The following is a discussion of our investment policies, financing policies, conflict of interest policies and policies with respect to certain other activities. One or more of these policies may be amended or rescinded from time to time without a stockholder vote.
While we emphasize equity real estate investments, we may, at our discretion, invest in mortgages and other real estate interests consistent with our qualification as a REIT. We do not currently intend to invest to a significant extent in mortgages or deeds of trust; however, we hold a mortgage note which results in us receiving 100% of the economics of a property. We may invest in participating or convertible mortgages if we conclude that we may benefit from the cash flow or any appreciation in the value of the property.
We may invest in securities of other entities engaged in real estate activities or securities of other issuers. However, any of these investments would be subject to the percentage ownership limitations and gross income tests necessary for REIT qualification. These REIT limitations mean that we cannot make an investment that would cause our real estate assets to be less than 75% of our total assets. In addition, at least 75% of our gross income must be derived directly or indirectly from investments relating to real property or mortgages on real property, including "rents from real property," dividends from other REITs and, in certain circumstances, interest from certain types of temporary investments. At least 95% of our income must be derived from such real property investments, and from dividends, interest and gains from the sale or dispositions of stock or securities or from other combinations of the foregoing.
Subject to REIT limitations, we may invest in the securities of other issuers in connection with acquisitions of indirect interests in real estate. Such an investment would normally be in the form of general or limited partnership or membership interests in special purpose partnerships and limited liability companies that own one or more properties. We may, in the future, acquire all or substantially all of the securities or assets of other REITs, management companies or similar entities where such investments would be consistent with our investment policies.
We must comply with the covenants contained in our financing agreements that limit our ratio of debt to total assets or market value, as defined. For example, the Operating Partnership's lines of credit and the indentures for the Operating Partnership's debt securities contain covenants that restrict the total amount of debt of the Operating Partnership to 65%, or 60% in relation to certain debt, of total assets, as defined under the related arrangement, and secured debt to 50% of total assets. In addition, these agreements contain other covenants requiring compliance with financial ratios. Furthermore, the amount of debt that we may incur is limited as a practical matter by our desire to maintain acceptable ratings for our equity securities and the debt securities of the Operating Partnership.

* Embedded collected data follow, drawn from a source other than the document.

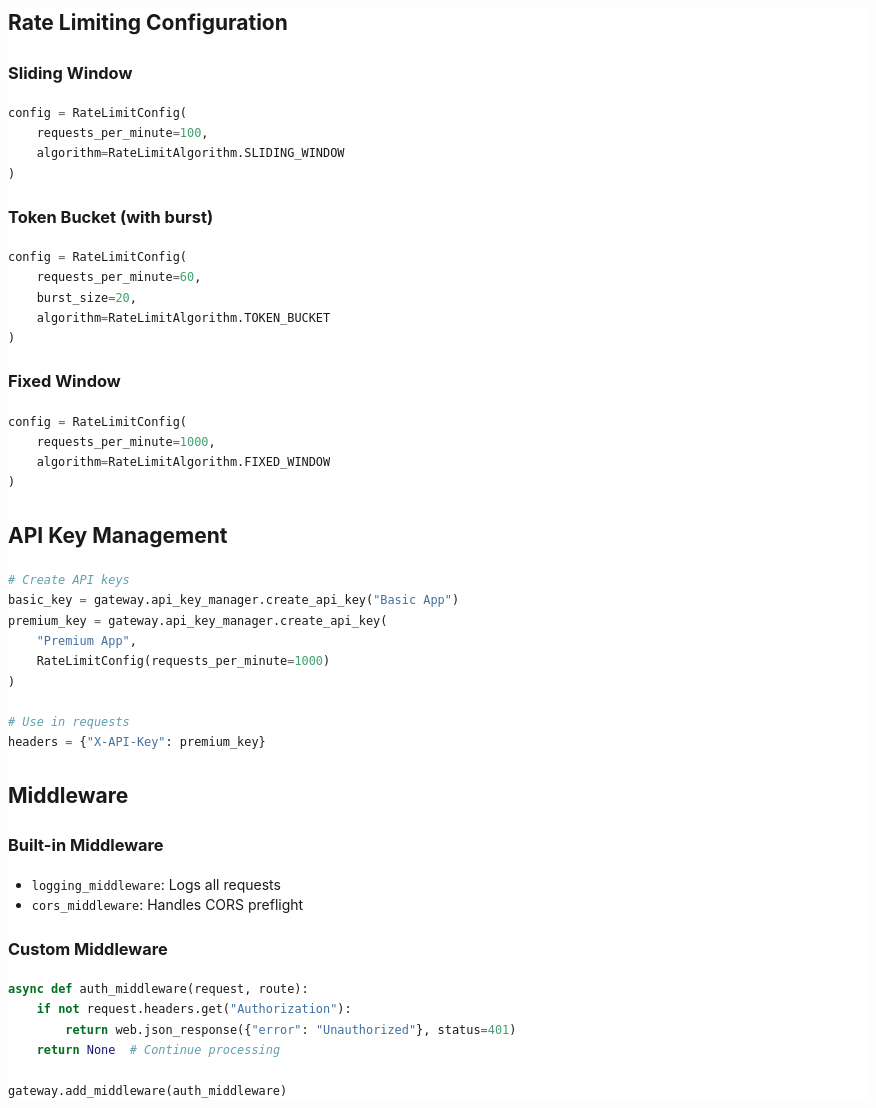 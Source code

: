 ## Rate Limiting Configuration

### Sliding Window
```python
config = RateLimitConfig(
    requests_per_minute=100,
    algorithm=RateLimitAlgorithm.SLIDING_WINDOW
)
```

### Token Bucket (with burst)
```python
config = RateLimitConfig(
    requests_per_minute=60,
    burst_size=20,
    algorithm=RateLimitAlgorithm.TOKEN_BUCKET
)
```

### Fixed Window
```python
config = RateLimitConfig(
    requests_per_minute=1000,
    algorithm=RateLimitAlgorithm.FIXED_WINDOW
)
```

## API Key Management

```python
# Create API keys
basic_key = gateway.api_key_manager.create_api_key("Basic App")
premium_key = gateway.api_key_manager.create_api_key(
    "Premium App",
    RateLimitConfig(requests_per_minute=1000)
)

# Use in requests
headers = {"X-API-Key": premium_key}
```

## Middleware

### Built-in Middleware
- `logging_middleware`: Logs all requests
- `cors_middleware`: Handles CORS preflight

### Custom Middleware
```python
async def auth_middleware(request, route):
    if not request.headers.get("Authorization"):
        return web.json_response({"error": "Unauthorized"}, status=401)
    return None  # Continue processing

gateway.add_middleware(auth_middleware)
```
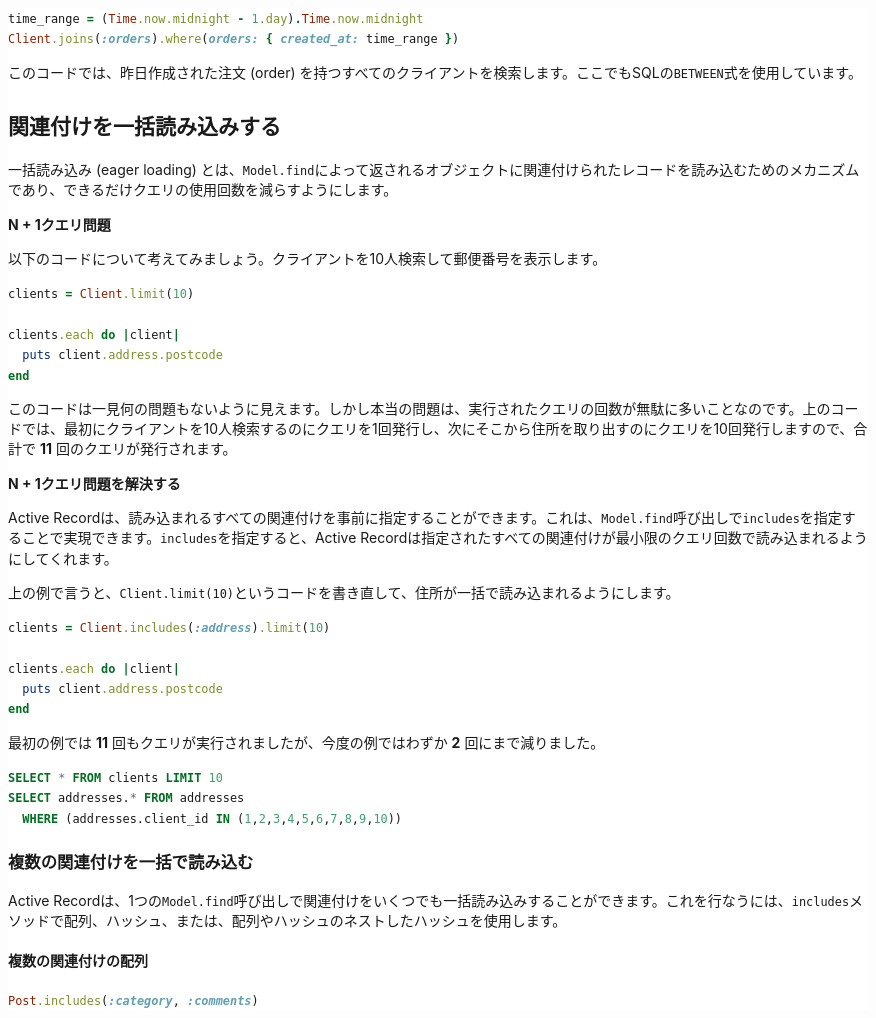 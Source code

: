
 ```ruby
time_range = (Time.now.midnight - 1.day).Time.now.midnight
Client.joins(:orders).where(orders: { created_at: time_range })
```

このコードでは、昨日作成された注文 (order) を持つすべてのクライアントを検索します。ここでもSQLの`BETWEEN`式を使用しています。

関連付けを一括読み込みする
--------------------------

一括読み込み (eager loading) とは、`Model.find`によって返されるオブジェクトに関連付けられたレコードを読み込むためのメカニズムであり、できるだけクエリの使用回数を減らすようにします。

**N + 1クエリ問題**

以下のコードについて考えてみましょう。クライアントを10人検索して郵便番号を表示します。

```ruby
clients = Client.limit(10)

clients.each do |client|
  puts client.address.postcode
end
```

このコードは一見何の問題もないように見えます。しかし本当の問題は、実行されたクエリの回数が無駄に多いことなのです。上のコードでは、最初にクライアントを10人検索するのにクエリを1回発行し、次にそこから住所を取り出すのにクエリを10回発行しますので、合計で **11** 回のクエリが発行されます。

**N + 1クエリ問題を解決する**

Active Recordは、読み込まれるすべての関連付けを事前に指定することができます。これは、`Model.find`呼び出しで`includes`を指定することで実現できます。`includes`を指定すると、Active Recordは指定されたすべての関連付けが最小限のクエリ回数で読み込まれるようにしてくれます。

上の例で言うと、`Client.limit(10)`というコードを書き直して、住所が一括で読み込まれるようにします。

```ruby
clients = Client.includes(:address).limit(10)

clients.each do |client|
  puts client.address.postcode
end
```

最初の例では **11** 回もクエリが実行されましたが、今度の例ではわずか **2** 回にまで減りました。

```sql
SELECT * FROM clients LIMIT 10
SELECT addresses.* FROM addresses
  WHERE (addresses.client_id IN (1,2,3,4,5,6,7,8,9,10))
```

### 複数の関連付けを一括で読み込む

Active Recordは、1つの`Model.find`呼び出しで関連付けをいくつでも一括読み込みすることができます。これを行なうには、`includes`メソッドで配列、ハッシュ、または、配列やハッシュのネストしたハッシュを使用します。

#### 複数の関連付けの配列

```ruby
Post.includes(:category, :comments)
```

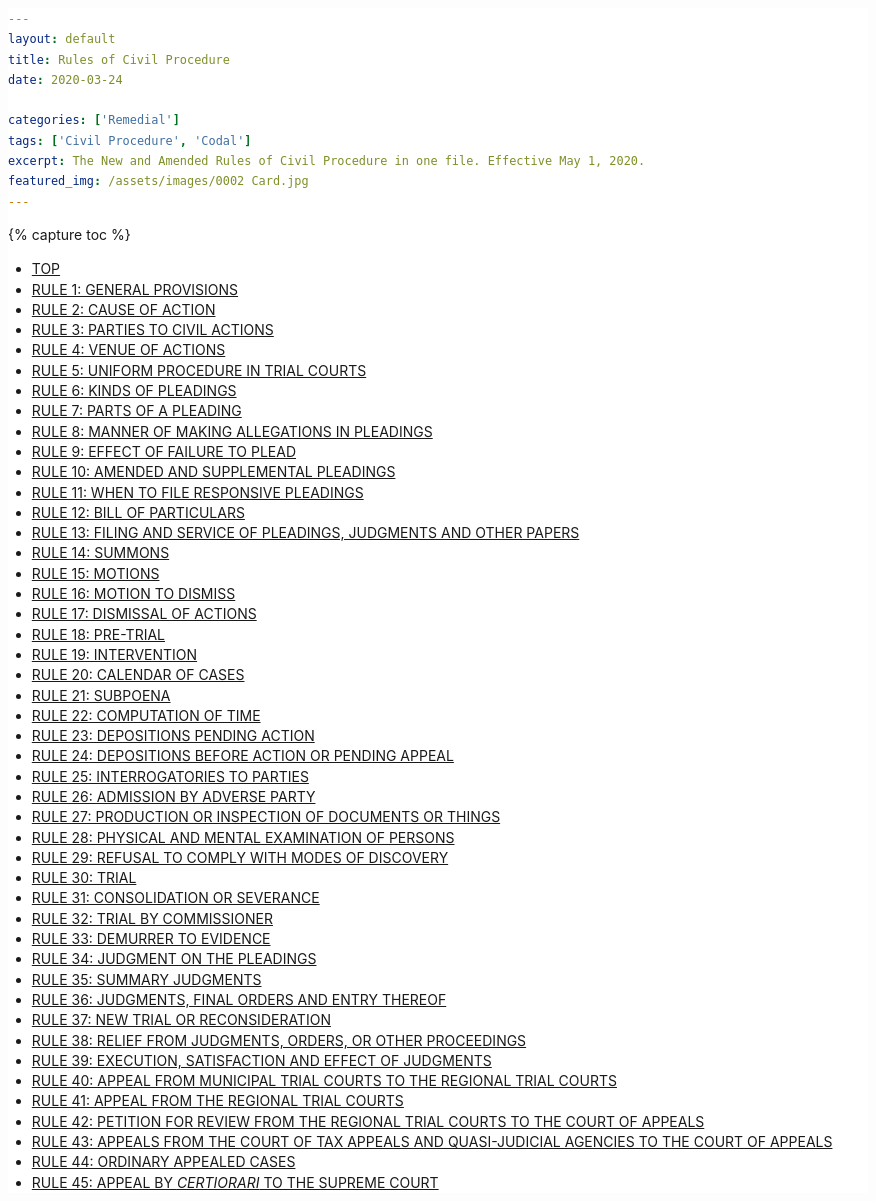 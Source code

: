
 ```yaml
---
layout: default
title: Rules of Civil Procedure
date: 2020-03-24

categories: ['Remedial']
tags: ['Civil Procedure', 'Codal']
excerpt: The New and Amended Rules of Civil Procedure in one file. Effective May 1, 2020.
featured_img: /assets/images/0002 Card.jpg
---
```


{% capture toc %}
<ul>
	<li><a href="#title">TOP</a></li>
	<li><a href="#part1">RULE 1: GENERAL PROVISIONS</a></li>
	<li><a href="#part2">RULE 2: CAUSE OF ACTION</a></li>
	<li><a href="#part3">RULE 3: PARTIES TO CIVIL ACTIONS</a></li>
	<li><a href="#part4">RULE 4: VENUE OF ACTIONS</a></li>
	<li><a href="#part5">RULE 5: UNIFORM PROCEDURE IN TRIAL COURTS</a></li>
	<li><a href="#part6">RULE 6: KINDS OF PLEADINGS</a></li>
	<li><a href="#part7">RULE 7: PARTS OF A PLEADING</a></li>
	<li><a href="#part8">RULE 8: MANNER OF MAKING ALLEGATIONS IN PLEADINGS</a></li>
	<li><a href="#part9">RULE 9: EFFECT OF FAILURE TO PLEAD</a></li>
	<li><a href="#part10">RULE 10: AMENDED AND SUPPLEMENTAL PLEADINGS</a></li>
	<li><a href="#part11">RULE 11: WHEN TO FILE RESPONSIVE PLEADINGS</a></li>
	<li><a href="#part12">RULE 12: BILL OF PARTICULARS</a></li>
	<li><a href="#part13">RULE 13: FILING AND SERVICE OF PLEADINGS, JUDGMENTS AND OTHER PAPERS</a></li>
	<li><a href="#part14">RULE 14: SUMMONS</a></li>
	<li><a href="#part15">RULE 15: MOTIONS</a></li>
	<li><a href="#part16">RULE 16: MOTION TO DISMISS</a></li>
	<li><a href="#part17">RULE 17: DISMISSAL OF ACTIONS</a></li>
	<li><a href="#part18">RULE 18: PRE-TRIAL</a></li>
	<li><a href="#part19">RULE 19: INTERVENTION</a></li>
	<li><a href="#part20">RULE 20: CALENDAR OF CASES</a></li>
	<li><a href="#part21">RULE 21: SUBPOENA</a></li>
	<li><a href="#part22">RULE 22: COMPUTATION OF TIME</a></li>
	<li><a href="#part23">RULE 23: DEPOSITIONS PENDING ACTION</a></li>
	<li><a href="#part24">RULE 24: DEPOSITIONS BEFORE ACTION OR PENDING APPEAL</a></li>
	<li><a href="#part25">RULE 25: INTERROGATORIES TO PARTIES</a></li>
	<li><a href="#part26">RULE 26: ADMISSION BY ADVERSE PARTY</a></li>
	<li><a href="#part27">RULE 27: PRODUCTION OR INSPECTION OF DOCUMENTS OR THINGS</a></li>
	<li><a href="#part28">RULE 28: PHYSICAL AND MENTAL EXAMINATION OF PERSONS</a></li>
	<li><a href="#part29">RULE 29: REFUSAL TO COMPLY WITH MODES OF DISCOVERY</a></li>
	<li><a href="#part30">RULE 30: TRIAL</a></li>
	<li><a href="#part31">RULE 31: CONSOLIDATION OR SEVERANCE</a></li>
	<li><a href="#part32">RULE 32: TRIAL BY COMMISSIONER</a></li>
	<li><a href="#part33">RULE 33: DEMURRER TO EVIDENCE</a></li>
	<li><a href="#part34">RULE 34: JUDGMENT ON THE PLEADINGS</a></li>
	<li><a href="#part35">RULE 35: SUMMARY JUDGMENTS</a></li>
	<li><a href="#part36">RULE 36: JUDGMENTS, FINAL ORDERS AND ENTRY THEREOF</a></li>
	<li><a href="#part37">RULE 37: NEW TRIAL OR RECONSIDERATION</a></li>
	<li><a href="#part38">RULE 38: RELIEF FROM JUDGMENTS, ORDERS, OR OTHER PROCEEDINGS</a></li>
	<li><a href="#part39">RULE 39: EXECUTION, SATISFACTION AND EFFECT OF JUDGMENTS</a></li>
	<li><a href="#part40">RULE 40: APPEAL FROM MUNICIPAL TRIAL COURTS TO THE REGIONAL TRIAL COURTS</a></li>
	<li><a href="#part41">RULE 41: APPEAL FROM THE REGIONAL TRIAL COURTS</a></li>
	<li><a href="#part42">RULE 42: PETITION FOR REVIEW FROM THE REGIONAL TRIAL COURTS TO THE COURT OF APPEALS</a></li>
	<li><a href="#part43">RULE 43: APPEALS FROM THE COURT OF TAX APPEALS AND QUASI-JUDICIAL AGENCIES TO THE COURT OF APPEALS</a></li>
	<li><a href="#part44">RULE 44: ORDINARY APPEALED CASES</a></li>
	<li><a href="#part45">RULE 45: APPEAL BY <i>CERTIORARI</i> TO THE SUPREME COURT</a></li>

If our Board of Directors determines to seek additional capital, we may raise such capital through additional equity offerings, debt financing, creating joint ventures with existing ownership interests in properties, retention of cash flows or a combination of these methods. Our ability to retain cash flows is limited by the requirement for REITs to distribute at least 90% of their taxable income. We must also take into account taxes that would be imposed on undistributed taxable income. If the Board of Directors determines to raise additional equity capital, it may, without stockholder approval, issue additional shares of common stock or other capital stock. The Board of Directors may issue a number of shares up to the amount of our authorized capital in any manner and on such terms and for such consideration as it deems appropriate. Such securities may be senior to the outstanding classes of common stock. Such securities also may include additional classes of preferred stock, which may be convertible into common stock. Existing stockholders have no preemptive right to purchase shares in any subsequent offering of our securities. Any such offering could dilute a stockholder's investment in us.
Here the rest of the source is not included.